Malheureusement ce qui a un peu plombé mon plaisir est que je n’ai trouvé aucun personnage attachant (même pas la petite fille)… Trop de noir masque tout… Dans le même ordre d’idée, j’ai préféré « la Bête » de Catherine Hermary-Vieille (voir article), plus humain, ou les personnages m’ont touché. Une écriture suggestive, très belle, des phrases, des mots, des images et même des silences qui prennent aux tripes ; une analyse des sentiments très fine. Mais soyez avertis : très très glacial et désenchanté . Au-delà de la mélancolie..

Extraits :

Plus j’y pense et moins je vois de différences entre une personne dont on pourrait attester de la vie réelle, vécue, et un personnage de roman.

Il faudrait éviter les bilans, les comparatifs, toutes ces lignes qu’on trace entre ce qu’on était et ce qu’on est devenu, …

Elle murmure en lui parlant, et Karl se demande si c’est l’usage, ici, avec les vieux et les proches, de feutrer les discours, comme on décore maladroitement les intérieurs, pour atténuer les décompositions.

Quelle importance, au fond, de savoir si une caresse est réelle, quand on en a le souvenir.

Les deux hommes regardent la petite fille et l’animal presque enlacés, tandis qu’un nouveau jour se lève, un peu.

Un peu seulement, en réalité, car le ciel s’abaisse plutôt, comme s’il allait bientôt tout comprimer, aplatir, laminer.

Il s’était saisi du rêve et de la mer de l’autre comme on tente de s’emparer de soi pour se faire éclore, exister enfin.

Il y a ceux qui dorment, la nuit, et ceux qui veillent. Gardent-ils les rêves des autres ? Les protègent-ils ? Que se passerait-il si tout le monde dormait, la nuit ? S’il n’y avait plus de veilleurs, de gardiens, pour ceux qui dorment ?

Après la femme, la mère, et maintenant il ne reste plus que le cul des vaches et la ferme, à elles pour toujours et implacablement lié. Il se sent comme un des derniers vestiges d’un monde en décomposition, d’un monde qui n’existe plus, sauf pour les fantômes.

Ils se tiennent la main, serrée, serrée. Le vent et la neige ont cessé. Rien ne bouge, même pas le silence. Ils ne voient pas les étoiles déjà mortes qui ont surgi du ciel, enfin dégagé.

je suis resté pour cette terre, c’est tout. C’est comme mon sang. Mes tripes. Tu peux pas vraiment comprendre. T’as jamais compris.

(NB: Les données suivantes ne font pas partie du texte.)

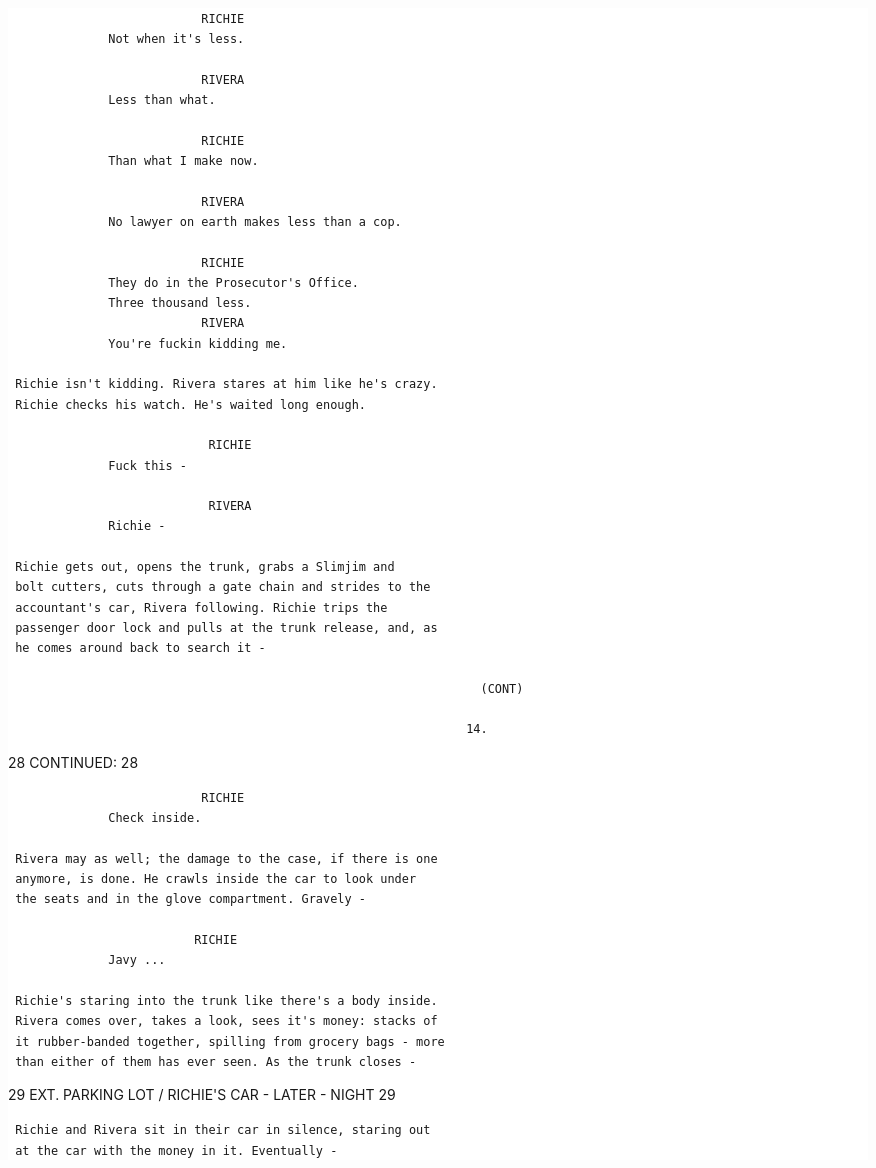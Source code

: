                                RICHIE
                  Not when it's less.

                               RIVERA                                          
                  Less than what.

                               RICHIE
                  Than what I make now.

                               RIVERA                                          
                  No lawyer on earth makes less than a cop.

                               RICHIE
                  They do in the Prosecutor's Office.
                  Three thousand less.
                               RIVERA                                          
                  You're fuckin kidding me.

     Richie isn't kidding. Rivera stares at him like he's crazy.               
     Richie checks his watch. He's waited long enough.

                                RICHIE
                  Fuck this -

                                RIVERA                                         
                  Richie -

     Richie gets out, opens the trunk, grabs a Slimjim and
     bolt cutters, cuts through a gate chain and strides to the
     accountant's car, Rivera following. Richie trips the                      
     passenger door lock and pulls at the trunk release, and, as
     he comes around back to search it -

                                                                      (CONT)

                                                                    14.
                              
28   CONTINUED:                                                       28


                               RICHIE
                  Check inside.

     Rivera may as well; the damage to the case, if there is one           
     anymore, is done. He crawls inside the car to look under
     the seats and in the glove compartment. Gravely -

                              RICHIE
                  Javy ...                                                 

     Richie's staring into the trunk like there's a body inside.
     Rivera comes over, takes a look, sees it's money: stacks of           
     it rubber-banded together, spilling from grocery bags - more          
     than either of them has ever seen. As the trunk closes -              

29   EXT. PARKING LOT / RICHIE'S CAR - LATER - NIGHT                  29   

     Richie and Rivera sit in their car in silence, staring out            
     at the car with the money in it. Eventually -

Elle n’a pas peur. Pas peur de tout ce que cachent le silence et l’obscurité des choses, embusquées. Pas peur des hauts arbres nus, des sapins réglementaires, de l’infini du ciel au-dessus. Pas peur des bêtes dissimulées, des branches mortes, des suspens de l’hiver, des paralysies provisoires masquant les grouillances.

Peut-être parce qu’on ne lui a jamais raconté ce genre de contes où la forêt devient un réservoir à perdre les enfants encombrants, à éliminer en douceur les importuns. Peut-être que comme elle ne parle pas, on pense qu’il n’y a pas d’histoires, dans sa tête, et qu’il ne sert donc à rien de lui en raconter.

Parfois il ne veut pas, mais il fait quand même. Parfois il voudrait faire, mais il ne fait pas. Cette façon désaccordée qu’il a de se frotter au monde, sans cesse, sans cesse, ça n’en finit pas, pourquoi il y a sans doute eu un temps où il aurait aimé comprendre, mais ce temps est passé, maintenant.

La foule des arbres comme des murailles, chaos organisé comme une cathédrale sans orgue et sans dieu, et lui à avancer jusqu’à se cogner aux hauts murs, à descendre et monter les escaliers sans marches, à traverser quelques espaces nus comme des cours grillagées, à sentir les étages comme des strates sans fin avant le ciel qui a disparu. Il y du noir-reflets bleu sur le blanc, aucune couleur chaude. Les arcs brisés, en hauteur, s’imposent, et il avance là-dessous, sans peur, comme on n’a plus jamais peur quand on abdique corps et âme. Quand on cesse de lutter.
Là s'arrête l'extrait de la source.